Since when did the 1st amendment become the only moral standard by which to judge censorship? The 1st amendment is a floor, not a ceiling or even a norm. In fact, the Oregon Constitution has added 1st amendment protections greater than the Bill of Rights. Has it come to this? As long as something does not violate the constitution we should be morally OK with it?

As a gen-Xer I'm too old. I grew up in environment where journalists always resisted censorship as a matter of pride.

"I may not agree with what you say, but I will defend the the death your right to say it"

When people lose the ability to talk and listen, they start reaching for guns in order to be heard.

4

I'm GenX too, and the idea that any American has the Constitutional right to broadcast hateful, incendiary garbage about other human beings, including providing a platform on which violent attempts at governmental overthrow are being plotted, is complete nonsense. Not only is that shit very UNconstitutional (despite what Wesel McConnell would like us to believe), i.e. NO ONE has the right to threaten, intimidate, or disrupt the legitimate functions of government LIKE THE FREAKING ELECTIONS, in the CONSTITUTION, NO LESS - ugh! why do I have to say this?? - the whole foundation that The Free Market Will Solve All Problems is fully at work here! Private companies do not owe you ANYTHING, because remember, they are not subject to elections! That is why Hilary Clinton was arguing that we needed to get rid of "Citizens United" (I hate the LieSpeak this is even made out of) and stop calling corporations people in the Constitution. Corporations do not have the responsibilities of citizens, such as voting, and they definitely do not deserve a financial 'voice' in the democratic process either.

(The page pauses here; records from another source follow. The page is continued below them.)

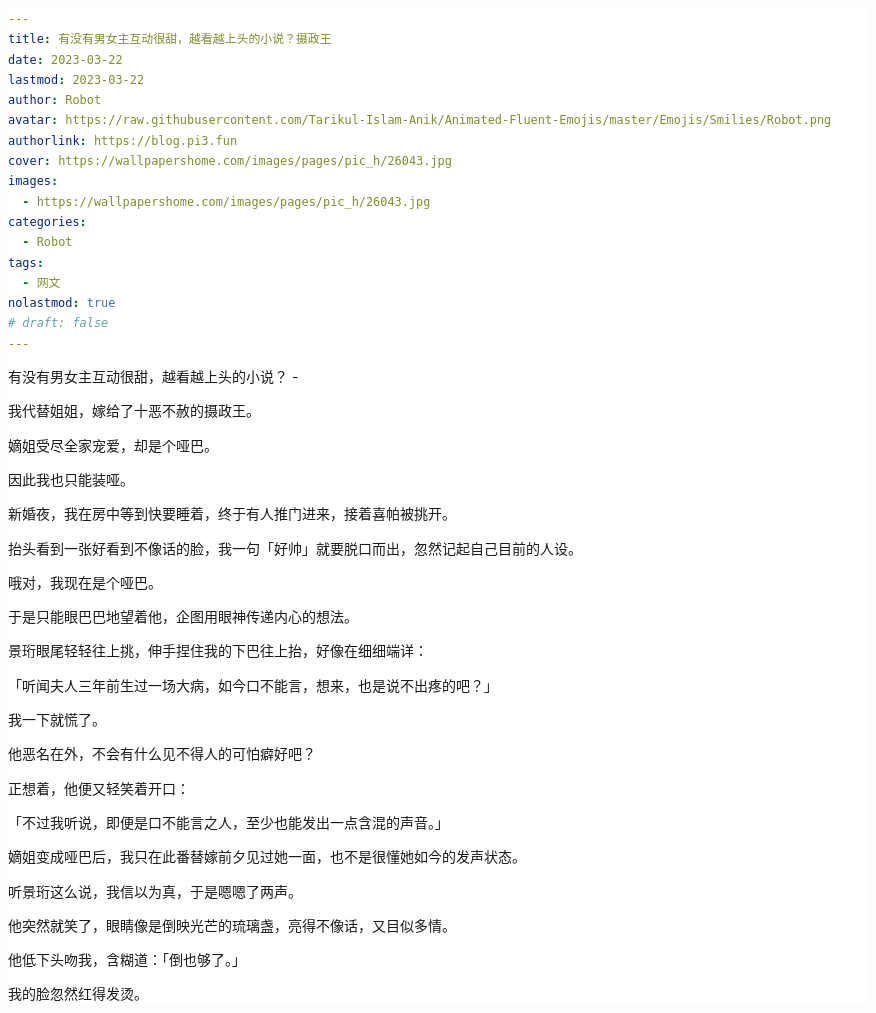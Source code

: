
 ```yaml
---
title: 有没有男女主互动很甜，越看越上头的小说？摄政王
date: 2023-03-22
lastmod: 2023-03-22
author: Robot
avatar: https://raw.githubusercontent.com/Tarikul-Islam-Anik/Animated-Fluent-Emojis/master/Emojis/Smilies/Robot.png
authorlink: https://blog.pi3.fun
cover: https://wallpapershome.com/images/pages/pic_h/26043.jpg
images:
  - https://wallpapershome.com/images/pages/pic_h/26043.jpg
categories:
  - Robot
tags:
  - 网文
nolastmod: true
# draft: false
---
```




有没有男女主互动很甜，越看越上头的小说？ -

我代替姐姐，嫁给了十恶不赦的摄政王。

嫡姐受尽全家宠爱，却是个哑巴。

因此我也只能装哑。

新婚夜，我在房中等到快要睡着，终于有人推门进来，接着喜帕被挑开。

抬头看到一张好看到不像话的脸，我一句「好帅」就要脱口而出，忽然记起自己目前的人设。

哦对，我现在是个哑巴。

于是只能眼巴巴地望着他，企图用眼神传递内心的想法。

景珩眼尾轻轻往上挑，伸手捏住我的下巴往上抬，好像在细细端详：

「听闻夫人三年前生过一场大病，如今口不能言，想来，也是说不出疼的吧？」

我一下就慌了。

他恶名在外，不会有什么见不得人的可怕癖好吧？

正想着，他便又轻笑着开口：

「不过我听说，即便是口不能言之人，至少也能发出一点含混的声音。」

嫡姐变成哑巴后，我只在此番替嫁前夕见过她一面，也不是很懂她如今的发声状态。

听景珩这么说，我信以为真，于是嗯嗯了两声。

他突然就笑了，眼睛像是倒映光芒的琉璃盏，亮得不像话，又目似多情。

他低下头吻我，含糊道：「倒也够了。」

我的脸忽然红得发烫。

Free speech is Constitutionally defined as the ability to speak out against the oppression of your elected officials, not the unfettered right to spew whatever hateful or violent garbage festers in your fevered, insurrectionist brain. It is not the right to violent, government-overthrowing assembly. It is the right to talk shit about a government that supports the likes of the jerkhole that whipped up a violent mob on Pennsylvania Avenue.